Audrey Tautou in Coco Avant Chanel

Audrey Tautou in Coco Avant Chanel

(Coco Before Chanel in the U.S.)
Directed by Anne Fontaine
Starring Audrey Tautou and Alessandro Nivola
Rated: 8/10

Two films concerning the life and times of legendary French fashion designer Coco Chanel are being released this year. While one focuses on her mid-career affair with composer Igor Stravinsky, Coco Avant Chanel, however, centres on her early struggle, fighting tooth and nail to make a life for herself independently in a time when a woman’s security came either from marriage or prostitution.

Starring everyone’s favourite French cross-over actress Audrey Tautou as Chanel, we follow Gabrielle (or “Coco” as she is affectionately called by her circle of friends after a popular French folk song she sings in nightclubs) from her adolescence in an orphanage after she and her sister are abandoned by their father, through her life as a struggling seamstress without education or notable relations, to the early love affairs and relationships that shaped her view on life, success, marriage, and most of all, love (and the disasters therein).

Those looking for insight into her original inspirations and forays into fashion design will be somewhat disappointed, as this is more about a young girl who rages against everything canonically feminine for her time – corsets, frilly hats, falling in love, posturing, acquiring wealth, and marriage. Chanel, believing that love and marriage are “boring,” engages in an affair with millionaire playboy Etienne Balsan (played by Benoît Poelvoorde), who pays her way in exchange for her charms, but he doesn’t offer her respect or dignity, even hiding her away from his socialite friends out of shame. However, when his colleague Arthur “Boy” Capel (played by American actor Alessandro Nivola), a coal tycoon with secrets of his own, comes into her life, Chanel is exposed to her first pangs of real love, desire, and acceptance. But, as most biopics go, tragedy looms in the near future, and Coco must decide whether to marry and gain the financial stability she longs for, or control her own future and live by her own earnings.

Tautou is marvellous in this role, a real departure from the quirky, introspective, jolly characters (Amelie, A Very Long Engagment) she’s played in the past that we’ve come to expect from her. Her portrayal is of honest anger, bitterness, but also ingenuity, and with a real hunger for something that even she has trouble expressing. She can’t decide if she enjoys singing or acting or making hats for Balsan’s famous friends. She doesn’t know fashion stardom is in her future, but she’s striving for greatness nonetheless.
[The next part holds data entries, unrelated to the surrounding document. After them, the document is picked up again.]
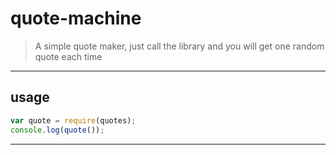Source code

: # quote-machine
> A simple quote maker, just call the library and you will get one random quote each time
-------------------------

## usage
```javascript
var quote = require(quotes);
console.log(quote());
```

-------------------------
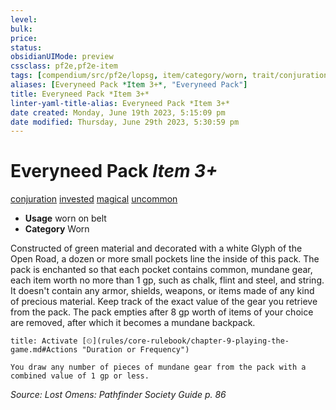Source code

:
 ```yaml
---
level:
bulk:
price:
status:
obsidianUIMode: preview
cssclass: pf2e,pf2e-item
tags: [compendium/src/pf2e/lopsg, item/category/worn, trait/conjuration, trait/invested, trait/magical, trait/uncommon]
aliases: [Everyneed Pack *Item 3+*, "Everyneed Pack"]
title: Everyneed Pack *Item 3+*
linter-yaml-title-alias: Everyneed Pack *Item 3+*
date created: Monday, June 19th 2023, 5:15:09 pm
date modified: Thursday, June 29th 2023, 5:30:59 pm
---
```


# Everyneed Pack *Item 3+*

[conjuration](rules/traits/conjuration.md) [invested](rules/traits/invested.md) [magical](rules/traits/magical.md) [uncommon](rules/traits/uncommon.md)  

- **Usage** worn on belt
- **Category** Worn

Constructed of green material and decorated with a white Glyph of the Open Road, a dozen or more small pockets line the inside of this pack. The pack is enchanted so that each pocket contains common, mundane gear, each item worth no more than 1 gp, such as chalk, flint and steel, and string. It doesn't contain any armor, shields, weapons, or items made of any kind of precious material. Keep track of the exact value of the gear you retrieve from the pack. The pack empties after 8 gp worth of items of your choice are removed, after which it becomes a mundane backpack.

```ad-embed-ability
title: Activate [⏲](rules/core-rulebook/chapter-9-playing-the-game.md#Actions "Duration or Frequency")

You draw any number of pieces of mundane gear from the pack with a combined value of 1 gp or less.
```

*Source: Lost Omens: Pathfinder Society Guide p. 86*
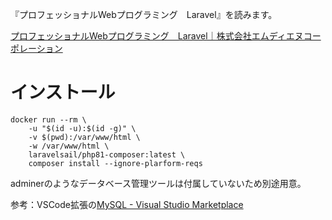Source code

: 『プロフェッショナルWebプログラミング　Laravel』を読みます。

[プロフェッショナルWebプログラミング　Laravel｜株式会社エムディエヌコーポレーション](https://books.mdn.co.jp/books/3221303041/)

# インストール
```
docker run --rm \
    -u "$(id -u):$(id -g)" \
    -v $(pwd):/var/www/html \
    -w /var/www/html \
    laravelsail/php81-composer:latest \
    composer install --ignore-plarform-reqs
```

adminerのようなデータベース管理ツールは付属していないため別途用意。

参考：VSCode拡張の[MySQL \- Visual Studio Marketplace](https://marketplace.visualstudio.com/items?itemName=cweijan.vscode-mysql-client2)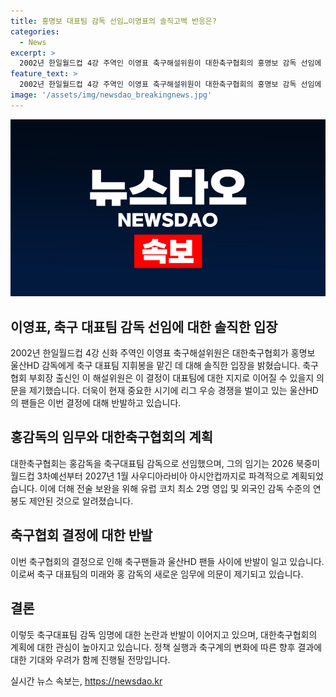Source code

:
 ```yaml
---
title: 홍명보 대표팀 감독 선임…이영표의 솔직고백 반응은?
categories:
  - News
excerpt: >
  2002년 한일월드컵 4강 주역인 이영표 축구해설위원이 대한축구협회의 홍명보 감독 선임에 반발했다. 이는 국내 축구 팬들과 감독이 현재 이끄는 팀인 울산HD의 팬들로부터도 비난을 받았다. 홍 감독의 파격적인 임기 기간과 유럽 코치 영입, 연봉 제의는 화제를 모으고 있다.
feature_text: >
  2002년 한일월드컵 4강 주역인 이영표 축구해설위원이 대한축구협회의 홍명보 감독 선임에 반발했다. 이는 국내 축구 팬들과 감독이 현재 이끄는 팀인 울산HD의 팬들로부터도 비난을 받았다. 홍 감독의 파격적인 임기 기간과 유럽 코치 영입, 연봉 제의는 화제를 모으고 있다.
image: '/assets/img/newsdao_breakingnews.jpg'
---
```


<p><img src="/assets/img/newsdao_breakingnews.jpg" alt="implanttips 속보" /></p>

<h2 data-ke-size="size26">이영표, 축구 대표팀 감독 선임에 대한 솔직한 입장</h2>

<p>2002년 한일월드컵 4강 신화 주역인 이영표 축구해설위원은 대한축구협회가 홍명보 울산HD 감독에게 축구 대표팀 지휘봉을 맡긴 데 대해 솔직한 입장을 밝혔습니다. 축구협회 부회장 출신인 이 해설위원은 이 결정이 대표팀에 대한 지지로 이어질 수 있을지 의문을 제기했습니다. 더욱이 현재 중요한 시기에 리그 우승 경쟁을 벌이고 있는 울산HD의 팬들은 이번 결정에 대해 반발하고 있습니다.</p>

<h2 data-ke-size="size26">홍감독의 임무와 대한축구협회의 계획</h2>

<p>대한축구협회는 홍감독을 축구대표팀 감독으로 선임했으며, 그의 임기는 2026 북중미월드컵 3차예선부터 2027년 1월 사우디아라비아 아시안컵까지로 파격적으로 계획되었습니다. 이에 더해 전술 보완을 위해 유럽 코치 최소 2명 영입 및 외국인 감독 수준의 연봉도 제안된 것으로 알려졌습니다.</p>

<h2 data-ke-size="size26">축구협회 결정에 대한 반발</h2>

<p>이번 축구협회의 결정으로 인해 축구팬들과 울산HD 팬들 사이에 반발이 일고 있습니다. 이로써 축구 대표팀의 미래와 홍 감독의 새로운 임무에 의문이 제기되고 있습니다.</p>

<h2 data-ke-size="size26">결론</h2>

<p>이렇듯 축구대표팀 감독 임명에 대한 논란과 반발이 이어지고 있으며, 대한축구협회의 계획에 대한 관심이 높아지고 있습니다. 정책 실행과 축구계의 변화에 따른 향후 결과에 대한 기대와 우려가 함께 진행될 전망입니다.</p>
실시간 뉴스 속보는, <a href="https://newsdao.kr" rel="dofollow">https://newsdao.kr</a>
Nivola is the scene-stealer of this, however. His depiction of a man earnestly in love and torn between his demons and Chanel is compelling and there’s a fire behind his eyes. It is interesting to note that Nivola learned how to speak French specifically for this role, and his accent, despite subtle flaws, is near-perfect.

Even if this wasn’t a biopic, it would still be a ravishing film to behold, with Catherine Leterrier‘s exquisite costume design and Alexandre Desplat stirring musical soundtrack. Drawing parallels to the life and novels of Jane Austen, there is no shortage of strong female stories, endeavouring to survive in a man’s world without having to rely on one.